→ INPUT RECORDS
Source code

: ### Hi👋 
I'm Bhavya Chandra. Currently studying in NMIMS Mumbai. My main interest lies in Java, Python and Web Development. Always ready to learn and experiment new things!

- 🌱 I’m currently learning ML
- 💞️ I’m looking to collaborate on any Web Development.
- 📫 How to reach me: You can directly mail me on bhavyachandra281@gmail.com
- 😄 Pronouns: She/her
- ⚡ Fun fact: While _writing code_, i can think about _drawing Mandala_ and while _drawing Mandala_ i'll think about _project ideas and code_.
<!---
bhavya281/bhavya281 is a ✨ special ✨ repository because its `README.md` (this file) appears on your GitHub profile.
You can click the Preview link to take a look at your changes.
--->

→ ASSIGNMENT
Copy out only the lines from the one containing "- ⚡ Fun fact: While" down to the last line of the material, keeping both ends.

→ WRITTEN RESPONSE
- ⚡ Fun fact: While _writing code_, i can think about _drawing Mandala_ and while _drawing Mandala_ i'll think about _project ideas and code_.
<!---
bhavya281/bhavya281 is a ✨ special ✨ repository because its `README.md` (this file) appears on your GitHub profile.
You can click the Preview link to take a look at your changes.
--->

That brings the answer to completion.